─── MATERIAL SHOWN ───

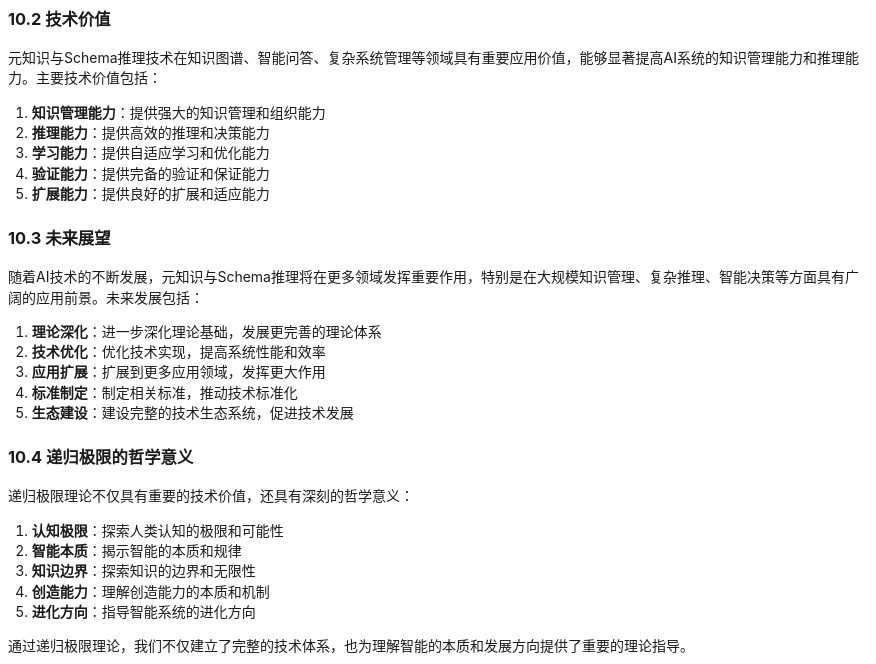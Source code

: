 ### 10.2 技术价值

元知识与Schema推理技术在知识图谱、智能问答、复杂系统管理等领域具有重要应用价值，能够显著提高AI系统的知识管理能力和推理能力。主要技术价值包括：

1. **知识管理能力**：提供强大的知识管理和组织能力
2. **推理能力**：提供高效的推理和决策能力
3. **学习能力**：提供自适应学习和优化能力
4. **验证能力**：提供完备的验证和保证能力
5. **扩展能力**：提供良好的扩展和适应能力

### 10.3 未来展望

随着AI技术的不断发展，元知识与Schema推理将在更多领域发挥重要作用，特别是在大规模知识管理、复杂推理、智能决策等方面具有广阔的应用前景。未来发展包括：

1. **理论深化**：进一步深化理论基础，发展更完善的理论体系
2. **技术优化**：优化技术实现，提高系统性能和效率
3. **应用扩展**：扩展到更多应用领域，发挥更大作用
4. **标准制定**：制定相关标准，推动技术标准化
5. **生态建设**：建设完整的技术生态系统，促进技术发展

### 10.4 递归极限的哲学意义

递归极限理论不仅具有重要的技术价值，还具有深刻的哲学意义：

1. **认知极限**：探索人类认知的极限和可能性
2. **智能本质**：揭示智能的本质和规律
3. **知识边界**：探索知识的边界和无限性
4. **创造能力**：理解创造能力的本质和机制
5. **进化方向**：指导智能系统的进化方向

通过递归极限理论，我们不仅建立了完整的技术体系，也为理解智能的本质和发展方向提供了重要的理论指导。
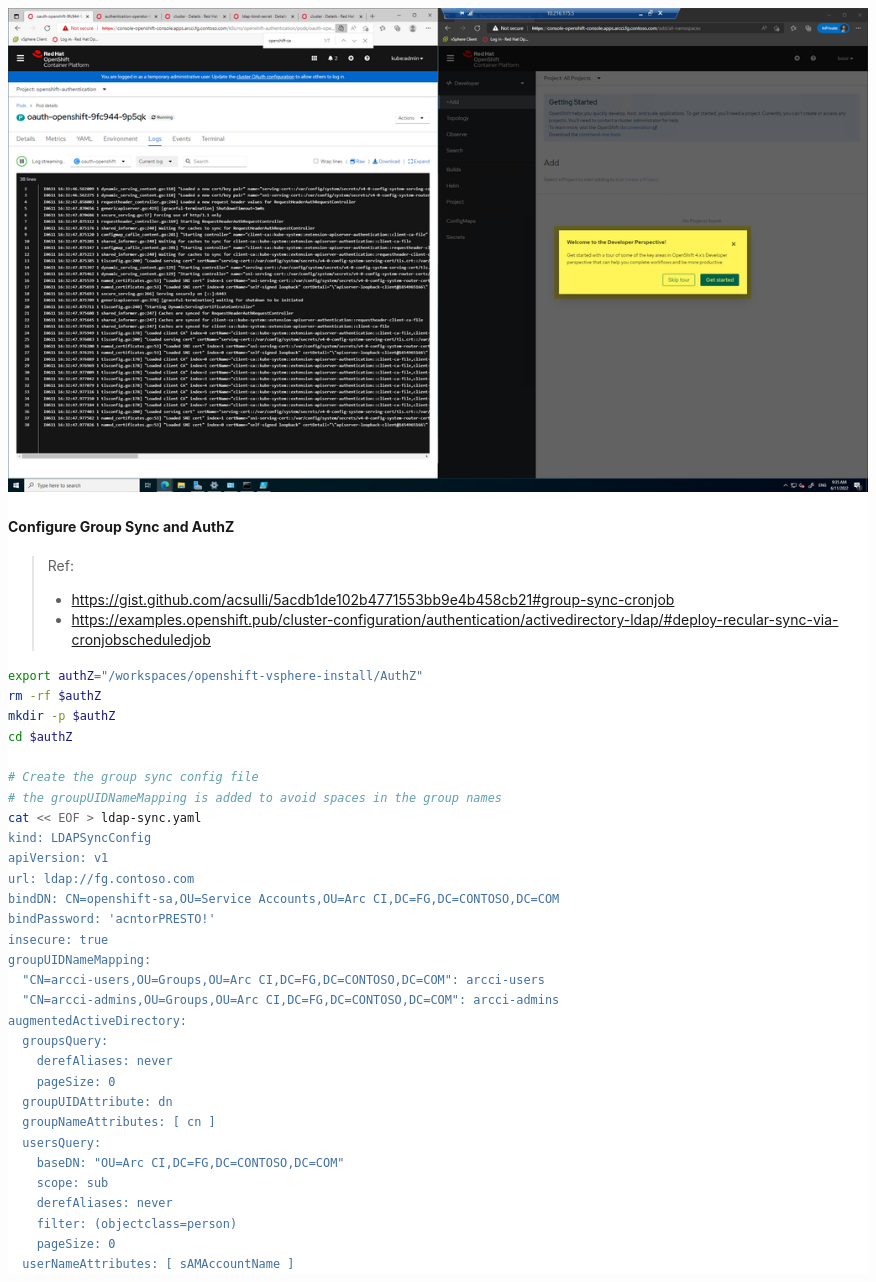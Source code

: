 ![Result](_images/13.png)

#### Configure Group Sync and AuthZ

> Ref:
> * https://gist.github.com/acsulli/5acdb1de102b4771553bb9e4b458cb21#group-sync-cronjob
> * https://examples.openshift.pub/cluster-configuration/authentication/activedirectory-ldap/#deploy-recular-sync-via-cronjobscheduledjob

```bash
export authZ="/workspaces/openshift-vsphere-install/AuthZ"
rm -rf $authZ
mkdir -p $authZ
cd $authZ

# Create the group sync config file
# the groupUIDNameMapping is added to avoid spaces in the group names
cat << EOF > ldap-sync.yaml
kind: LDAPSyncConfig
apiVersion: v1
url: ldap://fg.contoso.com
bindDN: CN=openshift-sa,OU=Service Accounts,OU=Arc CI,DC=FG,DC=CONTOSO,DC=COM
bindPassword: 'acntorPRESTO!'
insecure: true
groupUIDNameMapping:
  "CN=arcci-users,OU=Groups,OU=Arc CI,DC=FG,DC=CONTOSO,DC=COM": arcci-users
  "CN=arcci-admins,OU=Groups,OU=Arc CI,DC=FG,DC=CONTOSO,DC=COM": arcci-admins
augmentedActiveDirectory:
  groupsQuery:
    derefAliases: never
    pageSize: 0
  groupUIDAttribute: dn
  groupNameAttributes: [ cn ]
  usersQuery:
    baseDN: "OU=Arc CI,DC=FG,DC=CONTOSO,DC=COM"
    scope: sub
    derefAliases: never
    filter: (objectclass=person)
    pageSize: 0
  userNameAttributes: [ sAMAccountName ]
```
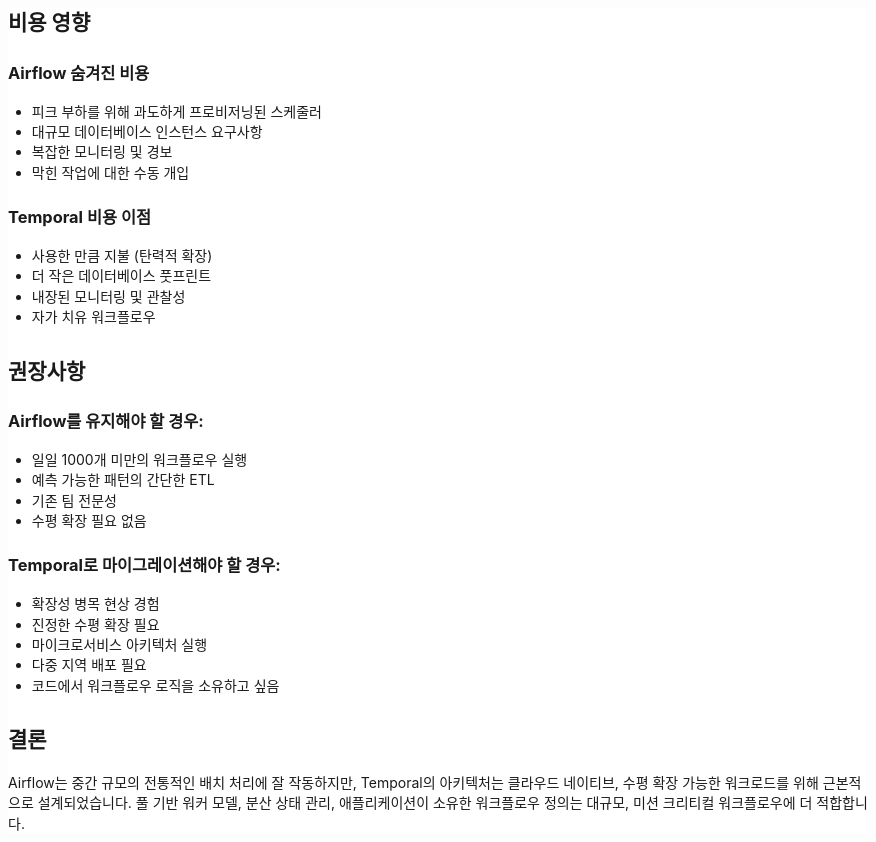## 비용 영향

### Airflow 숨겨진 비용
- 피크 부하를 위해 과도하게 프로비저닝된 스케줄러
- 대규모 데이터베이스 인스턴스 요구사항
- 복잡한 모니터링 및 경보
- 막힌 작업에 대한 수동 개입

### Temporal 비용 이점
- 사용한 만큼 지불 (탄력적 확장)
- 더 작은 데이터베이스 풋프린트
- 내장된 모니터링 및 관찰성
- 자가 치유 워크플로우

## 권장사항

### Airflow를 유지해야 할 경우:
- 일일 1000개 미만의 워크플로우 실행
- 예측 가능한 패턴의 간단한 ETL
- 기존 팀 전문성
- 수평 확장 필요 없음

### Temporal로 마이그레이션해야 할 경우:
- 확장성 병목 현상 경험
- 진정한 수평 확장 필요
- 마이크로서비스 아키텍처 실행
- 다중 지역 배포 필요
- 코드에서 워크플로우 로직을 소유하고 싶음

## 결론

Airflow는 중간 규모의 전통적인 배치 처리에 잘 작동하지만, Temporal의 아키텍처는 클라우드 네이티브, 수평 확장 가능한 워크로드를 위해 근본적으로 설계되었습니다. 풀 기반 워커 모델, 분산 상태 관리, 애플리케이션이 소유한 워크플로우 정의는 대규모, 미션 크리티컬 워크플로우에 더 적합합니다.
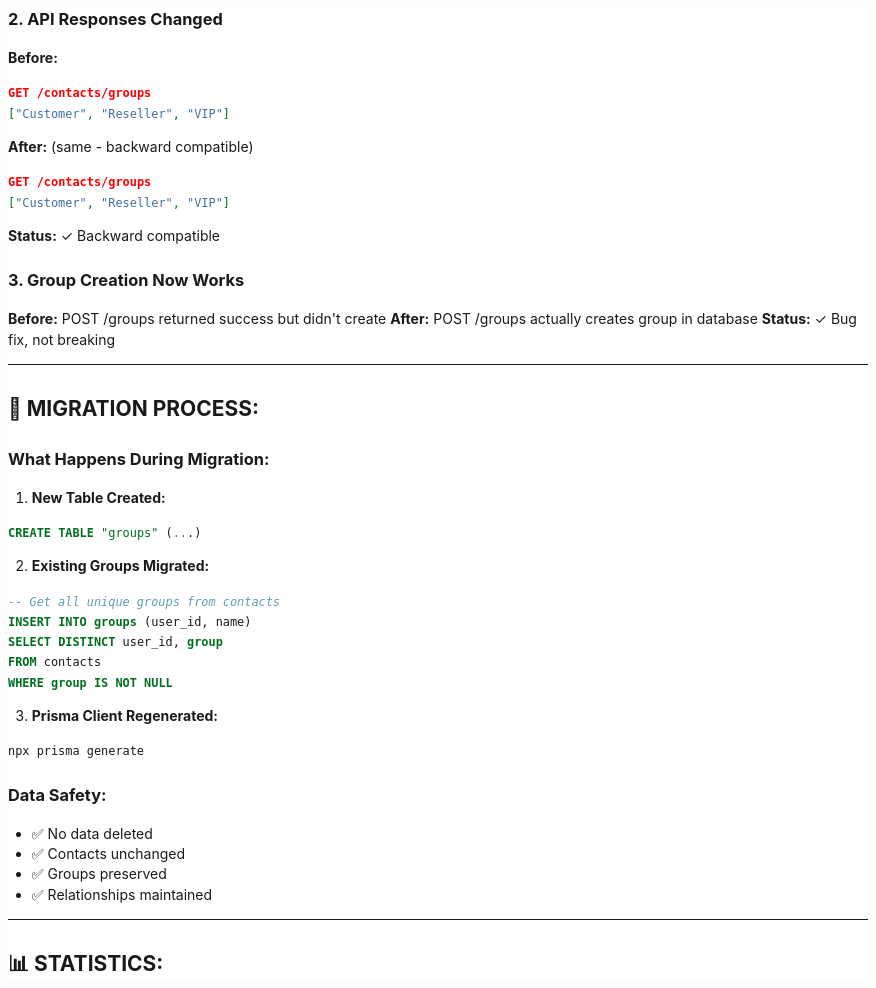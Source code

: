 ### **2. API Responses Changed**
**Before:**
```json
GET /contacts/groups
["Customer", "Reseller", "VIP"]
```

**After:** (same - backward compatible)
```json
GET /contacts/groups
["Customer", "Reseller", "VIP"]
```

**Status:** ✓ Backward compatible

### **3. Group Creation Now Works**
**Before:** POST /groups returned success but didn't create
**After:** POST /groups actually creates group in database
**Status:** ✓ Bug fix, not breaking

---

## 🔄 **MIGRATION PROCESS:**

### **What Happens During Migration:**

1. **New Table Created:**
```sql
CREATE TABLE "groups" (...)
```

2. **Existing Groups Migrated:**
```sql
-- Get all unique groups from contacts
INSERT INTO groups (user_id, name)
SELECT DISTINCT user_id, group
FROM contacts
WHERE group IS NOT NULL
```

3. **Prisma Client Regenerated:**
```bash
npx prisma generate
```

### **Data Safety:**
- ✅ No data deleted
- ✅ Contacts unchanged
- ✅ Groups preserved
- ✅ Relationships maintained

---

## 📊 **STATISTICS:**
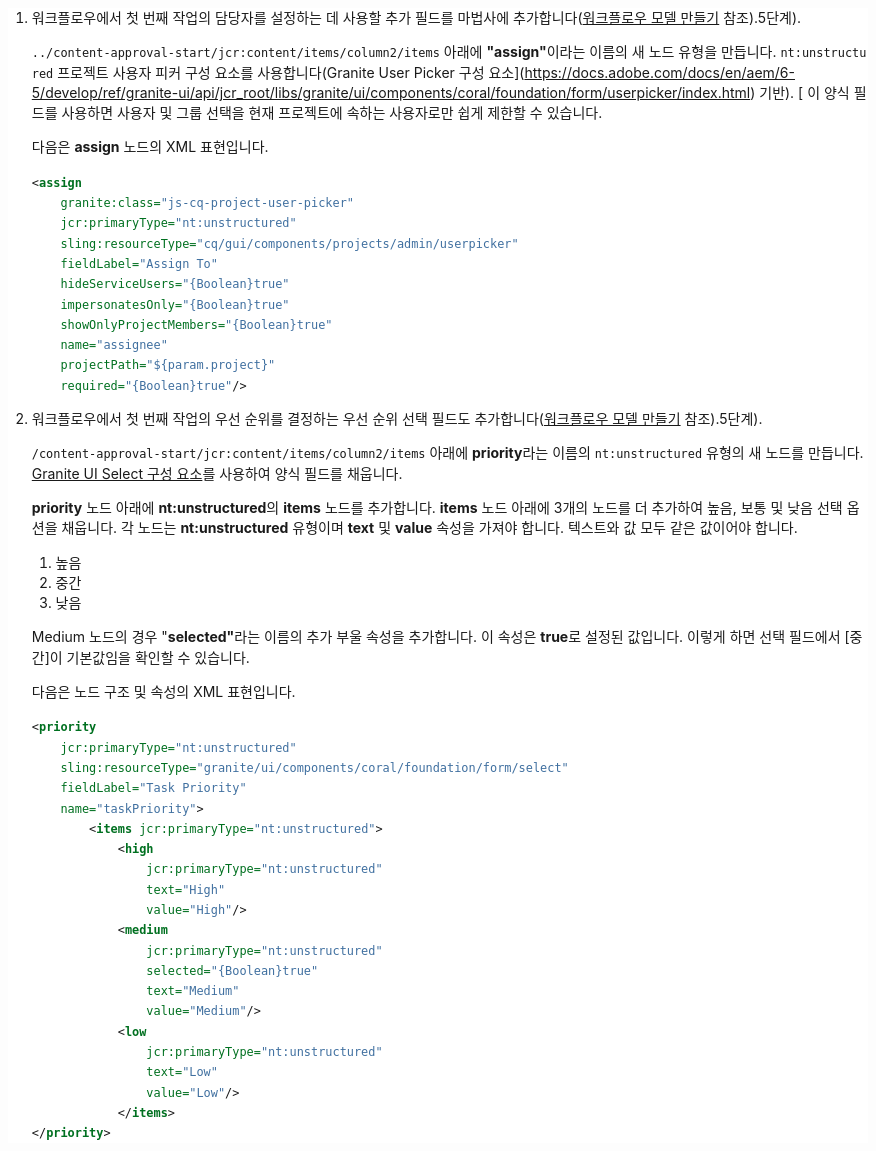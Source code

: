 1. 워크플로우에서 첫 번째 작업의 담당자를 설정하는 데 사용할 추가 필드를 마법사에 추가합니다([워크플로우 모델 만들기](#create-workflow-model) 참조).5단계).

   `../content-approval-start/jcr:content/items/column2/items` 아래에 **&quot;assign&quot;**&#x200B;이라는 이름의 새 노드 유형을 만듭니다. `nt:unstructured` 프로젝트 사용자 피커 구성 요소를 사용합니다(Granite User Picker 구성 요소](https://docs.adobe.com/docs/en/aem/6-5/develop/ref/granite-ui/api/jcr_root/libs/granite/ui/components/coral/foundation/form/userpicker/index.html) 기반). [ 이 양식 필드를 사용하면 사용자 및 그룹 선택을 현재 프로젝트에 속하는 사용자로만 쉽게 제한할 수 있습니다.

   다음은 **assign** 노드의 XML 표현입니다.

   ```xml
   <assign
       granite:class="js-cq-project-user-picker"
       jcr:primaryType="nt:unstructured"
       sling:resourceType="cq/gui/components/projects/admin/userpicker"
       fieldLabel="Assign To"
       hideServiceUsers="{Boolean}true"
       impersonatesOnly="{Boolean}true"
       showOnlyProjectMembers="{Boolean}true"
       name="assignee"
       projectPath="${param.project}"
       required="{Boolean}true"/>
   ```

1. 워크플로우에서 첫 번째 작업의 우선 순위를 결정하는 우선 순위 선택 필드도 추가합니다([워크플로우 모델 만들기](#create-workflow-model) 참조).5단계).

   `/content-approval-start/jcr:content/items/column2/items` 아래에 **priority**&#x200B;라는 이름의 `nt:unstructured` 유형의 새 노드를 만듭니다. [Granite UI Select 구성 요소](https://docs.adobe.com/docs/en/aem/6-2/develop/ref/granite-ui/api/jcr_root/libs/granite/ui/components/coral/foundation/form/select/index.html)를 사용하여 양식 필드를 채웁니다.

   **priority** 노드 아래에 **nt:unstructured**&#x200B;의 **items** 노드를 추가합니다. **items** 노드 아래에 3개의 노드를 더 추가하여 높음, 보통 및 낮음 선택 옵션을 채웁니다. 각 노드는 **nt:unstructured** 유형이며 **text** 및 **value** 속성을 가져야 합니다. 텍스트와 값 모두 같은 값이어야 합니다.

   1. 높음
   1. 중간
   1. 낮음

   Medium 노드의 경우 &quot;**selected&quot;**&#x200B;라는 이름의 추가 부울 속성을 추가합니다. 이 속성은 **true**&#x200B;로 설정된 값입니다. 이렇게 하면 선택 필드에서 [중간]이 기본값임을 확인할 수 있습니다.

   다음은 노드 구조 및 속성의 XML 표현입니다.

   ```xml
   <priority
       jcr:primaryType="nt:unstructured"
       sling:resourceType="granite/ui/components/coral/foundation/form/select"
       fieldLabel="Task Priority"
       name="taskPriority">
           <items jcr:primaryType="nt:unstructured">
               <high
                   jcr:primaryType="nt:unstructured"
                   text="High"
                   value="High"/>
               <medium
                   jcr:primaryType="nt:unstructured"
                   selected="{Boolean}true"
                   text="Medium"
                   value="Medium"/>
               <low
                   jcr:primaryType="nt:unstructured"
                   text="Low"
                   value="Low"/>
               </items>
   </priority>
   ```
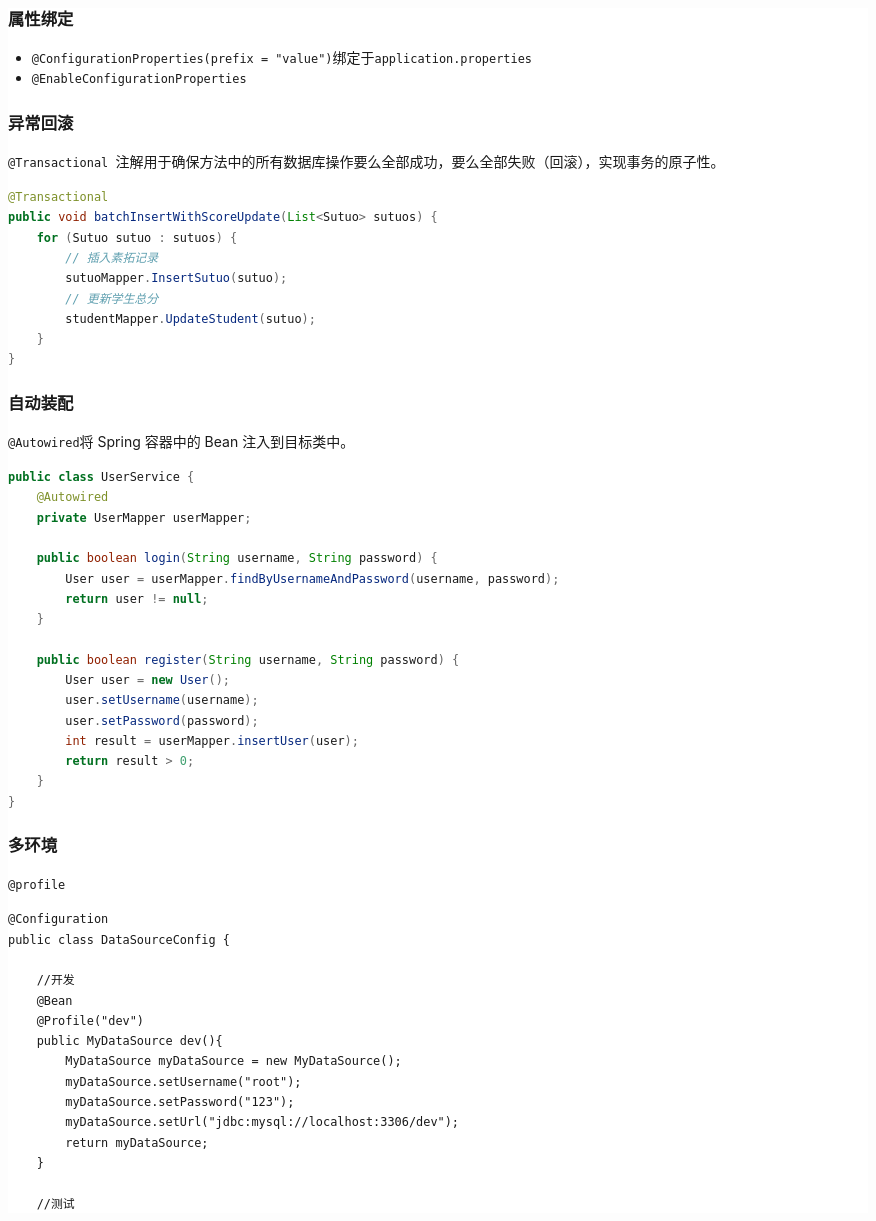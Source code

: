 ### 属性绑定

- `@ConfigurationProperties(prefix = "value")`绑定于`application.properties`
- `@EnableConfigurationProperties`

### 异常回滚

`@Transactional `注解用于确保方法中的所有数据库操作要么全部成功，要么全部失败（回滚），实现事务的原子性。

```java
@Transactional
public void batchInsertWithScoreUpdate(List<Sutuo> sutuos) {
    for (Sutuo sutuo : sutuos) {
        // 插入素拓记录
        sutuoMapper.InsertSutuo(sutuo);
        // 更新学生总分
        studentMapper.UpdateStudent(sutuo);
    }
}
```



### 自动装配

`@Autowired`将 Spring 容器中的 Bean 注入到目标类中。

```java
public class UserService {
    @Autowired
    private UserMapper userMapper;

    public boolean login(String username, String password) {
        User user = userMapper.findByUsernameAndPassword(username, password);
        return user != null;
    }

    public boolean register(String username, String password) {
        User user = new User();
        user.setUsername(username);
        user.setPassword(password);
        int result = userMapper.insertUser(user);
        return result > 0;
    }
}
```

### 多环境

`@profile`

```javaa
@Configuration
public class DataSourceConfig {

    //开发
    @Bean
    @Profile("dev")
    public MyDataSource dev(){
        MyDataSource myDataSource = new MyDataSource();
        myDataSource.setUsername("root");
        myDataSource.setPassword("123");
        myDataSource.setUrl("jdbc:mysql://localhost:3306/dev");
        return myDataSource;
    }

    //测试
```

───

▶ EXERCISE AIM:
State the number of lines in the records that include the word "POST", and add nothing to it.

▶ FINAL ANSWER:
2